[Collected data]
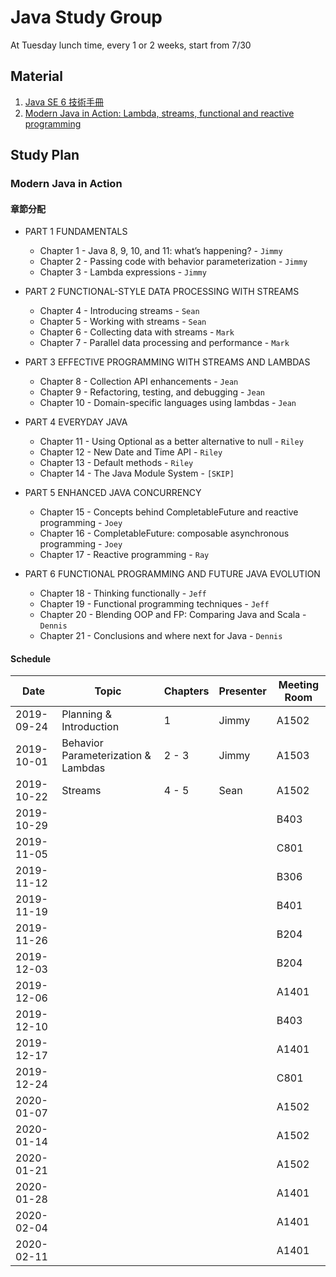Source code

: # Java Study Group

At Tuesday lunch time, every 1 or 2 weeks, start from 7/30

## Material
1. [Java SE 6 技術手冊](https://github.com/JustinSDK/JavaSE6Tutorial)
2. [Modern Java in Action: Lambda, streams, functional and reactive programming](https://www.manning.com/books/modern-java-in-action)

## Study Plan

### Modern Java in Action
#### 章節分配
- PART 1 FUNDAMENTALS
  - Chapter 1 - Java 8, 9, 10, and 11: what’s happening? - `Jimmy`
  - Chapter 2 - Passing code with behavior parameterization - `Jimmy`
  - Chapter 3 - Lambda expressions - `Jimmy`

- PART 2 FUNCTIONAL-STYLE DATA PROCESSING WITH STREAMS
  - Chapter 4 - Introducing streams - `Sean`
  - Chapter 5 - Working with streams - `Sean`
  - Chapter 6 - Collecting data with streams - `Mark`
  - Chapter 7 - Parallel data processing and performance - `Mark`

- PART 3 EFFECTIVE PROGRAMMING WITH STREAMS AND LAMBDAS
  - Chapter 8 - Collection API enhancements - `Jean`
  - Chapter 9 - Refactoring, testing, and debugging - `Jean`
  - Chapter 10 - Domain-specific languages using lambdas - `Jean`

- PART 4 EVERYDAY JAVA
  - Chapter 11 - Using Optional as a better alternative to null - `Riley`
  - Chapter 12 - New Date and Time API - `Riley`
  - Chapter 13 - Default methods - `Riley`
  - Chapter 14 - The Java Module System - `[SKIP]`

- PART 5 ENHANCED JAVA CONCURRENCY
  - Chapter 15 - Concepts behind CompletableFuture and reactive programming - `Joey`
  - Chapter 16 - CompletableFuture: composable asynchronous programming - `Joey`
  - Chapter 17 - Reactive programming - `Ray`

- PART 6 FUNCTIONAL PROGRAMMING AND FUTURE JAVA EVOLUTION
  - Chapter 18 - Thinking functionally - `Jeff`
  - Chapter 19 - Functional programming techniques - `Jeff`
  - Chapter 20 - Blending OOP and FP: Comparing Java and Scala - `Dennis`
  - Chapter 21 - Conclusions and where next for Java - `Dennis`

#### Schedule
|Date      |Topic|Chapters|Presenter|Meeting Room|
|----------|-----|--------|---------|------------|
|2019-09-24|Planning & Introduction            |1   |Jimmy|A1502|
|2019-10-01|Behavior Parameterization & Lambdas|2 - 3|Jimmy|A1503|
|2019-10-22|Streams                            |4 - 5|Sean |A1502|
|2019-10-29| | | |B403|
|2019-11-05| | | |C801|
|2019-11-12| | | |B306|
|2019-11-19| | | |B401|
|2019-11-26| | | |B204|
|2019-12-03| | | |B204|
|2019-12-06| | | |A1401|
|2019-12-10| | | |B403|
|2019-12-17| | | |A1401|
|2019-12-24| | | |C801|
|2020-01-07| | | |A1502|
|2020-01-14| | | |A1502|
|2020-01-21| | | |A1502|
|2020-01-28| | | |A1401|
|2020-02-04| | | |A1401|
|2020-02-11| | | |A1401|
--
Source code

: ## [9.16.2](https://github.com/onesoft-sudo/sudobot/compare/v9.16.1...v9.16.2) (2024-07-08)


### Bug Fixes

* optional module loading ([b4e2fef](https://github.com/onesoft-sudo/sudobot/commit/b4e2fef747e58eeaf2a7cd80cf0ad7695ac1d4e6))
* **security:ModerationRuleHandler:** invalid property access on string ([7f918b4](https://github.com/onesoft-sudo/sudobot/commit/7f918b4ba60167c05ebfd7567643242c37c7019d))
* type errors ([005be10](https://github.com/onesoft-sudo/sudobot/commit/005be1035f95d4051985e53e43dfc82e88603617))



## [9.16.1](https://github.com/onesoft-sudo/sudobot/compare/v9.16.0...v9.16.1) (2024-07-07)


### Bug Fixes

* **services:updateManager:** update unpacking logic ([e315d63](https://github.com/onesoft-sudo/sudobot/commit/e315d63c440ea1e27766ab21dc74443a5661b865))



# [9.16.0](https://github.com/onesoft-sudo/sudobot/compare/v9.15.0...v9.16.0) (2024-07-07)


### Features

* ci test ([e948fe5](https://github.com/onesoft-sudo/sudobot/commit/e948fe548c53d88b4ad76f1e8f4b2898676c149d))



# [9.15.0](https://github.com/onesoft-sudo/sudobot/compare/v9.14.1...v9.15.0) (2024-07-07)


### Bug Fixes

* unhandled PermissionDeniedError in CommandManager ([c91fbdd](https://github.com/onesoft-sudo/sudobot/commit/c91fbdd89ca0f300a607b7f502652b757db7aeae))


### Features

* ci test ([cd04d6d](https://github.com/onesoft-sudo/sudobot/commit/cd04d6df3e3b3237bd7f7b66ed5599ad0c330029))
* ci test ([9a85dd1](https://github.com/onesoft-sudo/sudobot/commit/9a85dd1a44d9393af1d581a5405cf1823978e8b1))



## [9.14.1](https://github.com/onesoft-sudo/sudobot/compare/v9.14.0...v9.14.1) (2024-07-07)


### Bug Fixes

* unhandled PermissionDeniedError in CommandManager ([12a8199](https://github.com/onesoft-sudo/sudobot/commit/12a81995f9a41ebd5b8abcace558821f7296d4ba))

**To do**
Copy out each line of the data that includes the string "compare".

**Answer section**
: ## [9.16.2](https://github.com/onesoft-sudo/sudobot/compare/v9.16.1...v9.16.2) (2024-07-08)
## [9.16.1](https://github.com/onesoft-sudo/sudobot/compare/v9.16.0...v9.16.1) (2024-07-07)
# [9.16.0](https://github.com/onesoft-sudo/sudobot/compare/v9.15.0...v9.16.0) (2024-07-07)
# [9.15.0](https://github.com/onesoft-sudo/sudobot/compare/v9.14.1...v9.15.0) (2024-07-07)
## [9.14.1](https://github.com/onesoft-sudo/sudobot/compare/v9.14.0...v9.14.1) (2024-07-07)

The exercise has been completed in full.